Below I've successfully parsed my csv file into a pandas dataframe with two columns - text headline and a label which is either 0 or 1 for positive/negative, split into a training and test dataset then wrapped them as a PyTorch dataset class:
train, test = train_test_split(eurusd_df, test_size=0.2)
class CustomTextDataset(Dataset):
def __init__(self, text, labels):
self.text = text
self.labels = labels
def __getitem__(self, idx):
label = self.labels.iloc[idx]
text = self.text.iloc[idx]
sample = {"Label": label, "Text": text}
return sample
def __len__(self):
return len(self.labels)
train_dataset = CustomTextDataset(train['Text'], train['Labels'])
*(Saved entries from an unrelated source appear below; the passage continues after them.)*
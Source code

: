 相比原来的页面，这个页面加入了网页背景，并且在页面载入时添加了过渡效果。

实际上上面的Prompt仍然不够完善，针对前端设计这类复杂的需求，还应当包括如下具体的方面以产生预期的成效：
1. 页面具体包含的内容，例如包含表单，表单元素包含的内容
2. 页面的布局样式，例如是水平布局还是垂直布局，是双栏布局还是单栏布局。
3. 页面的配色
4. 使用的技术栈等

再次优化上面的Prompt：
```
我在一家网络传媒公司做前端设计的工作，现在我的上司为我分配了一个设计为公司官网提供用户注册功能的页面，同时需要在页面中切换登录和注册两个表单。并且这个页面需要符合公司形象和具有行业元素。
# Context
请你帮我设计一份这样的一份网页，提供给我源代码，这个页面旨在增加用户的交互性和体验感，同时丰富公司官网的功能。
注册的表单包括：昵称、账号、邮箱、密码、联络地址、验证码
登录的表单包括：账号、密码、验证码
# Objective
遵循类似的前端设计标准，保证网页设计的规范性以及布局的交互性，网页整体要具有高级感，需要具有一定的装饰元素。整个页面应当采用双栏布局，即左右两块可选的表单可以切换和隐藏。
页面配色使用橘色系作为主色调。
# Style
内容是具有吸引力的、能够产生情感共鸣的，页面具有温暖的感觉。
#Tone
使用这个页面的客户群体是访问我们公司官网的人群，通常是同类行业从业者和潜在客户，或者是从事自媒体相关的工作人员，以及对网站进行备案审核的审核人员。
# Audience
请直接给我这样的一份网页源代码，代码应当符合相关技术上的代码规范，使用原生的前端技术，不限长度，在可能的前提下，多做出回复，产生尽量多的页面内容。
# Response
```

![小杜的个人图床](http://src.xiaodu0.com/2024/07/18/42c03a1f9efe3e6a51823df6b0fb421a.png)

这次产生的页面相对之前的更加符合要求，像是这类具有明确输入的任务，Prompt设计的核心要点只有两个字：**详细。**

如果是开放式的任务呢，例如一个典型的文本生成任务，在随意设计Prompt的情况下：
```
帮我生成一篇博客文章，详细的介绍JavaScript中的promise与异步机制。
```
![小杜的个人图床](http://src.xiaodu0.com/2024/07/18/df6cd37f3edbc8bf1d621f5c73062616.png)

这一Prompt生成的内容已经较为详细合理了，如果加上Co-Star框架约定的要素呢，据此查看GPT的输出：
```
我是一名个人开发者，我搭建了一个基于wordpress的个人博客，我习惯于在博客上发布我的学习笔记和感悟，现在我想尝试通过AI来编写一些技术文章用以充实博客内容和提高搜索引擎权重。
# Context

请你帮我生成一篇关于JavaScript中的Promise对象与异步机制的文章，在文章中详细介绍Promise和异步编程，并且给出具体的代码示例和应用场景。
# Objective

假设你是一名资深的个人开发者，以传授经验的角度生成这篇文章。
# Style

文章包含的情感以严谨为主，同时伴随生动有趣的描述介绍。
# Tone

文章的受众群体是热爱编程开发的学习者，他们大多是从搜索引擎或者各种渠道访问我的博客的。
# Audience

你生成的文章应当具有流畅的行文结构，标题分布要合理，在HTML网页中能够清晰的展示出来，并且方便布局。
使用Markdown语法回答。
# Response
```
test_dataset = CustomTextDataset(test['Text'], test['Labels'])
I'm now trying to build a vocabulary of tokens following this tutorial https://coderzcolumn.com/tutorials/artificial-intelligence/pytorch-simple-guide-to-text-classification and the official pytorch tutorial https://pytorch.org/tutorials/beginner/text_sentiment_ngrams_tutorial.html .
However using the below code
from torchtext.data.utils import get_tokenizer
from torchtext.vocab import build_vocab_from_iterator
tokenizer = get_tokenizer('basic_english')
train_iter = train_dataset
def yield_tokens(data_iter):
for _, text in data_iter:
yield tokenizer(text)
vocab = build_vocab_from_iterator(yield_tokens(train_iter), specials=["<unk>"])
vocab.set_default_index(vocab["<unk>"])
yields a very small length of vocabulary, and applying the example vocab(['here', 'is', 'an', 'example'])
on a text field taken from the original dataframe yields a list of 0s, implying the vocab is being built from the label field, containing only 0s and 1s, not the text field. Could anyone review and show me how to build the vocab targeting the text field?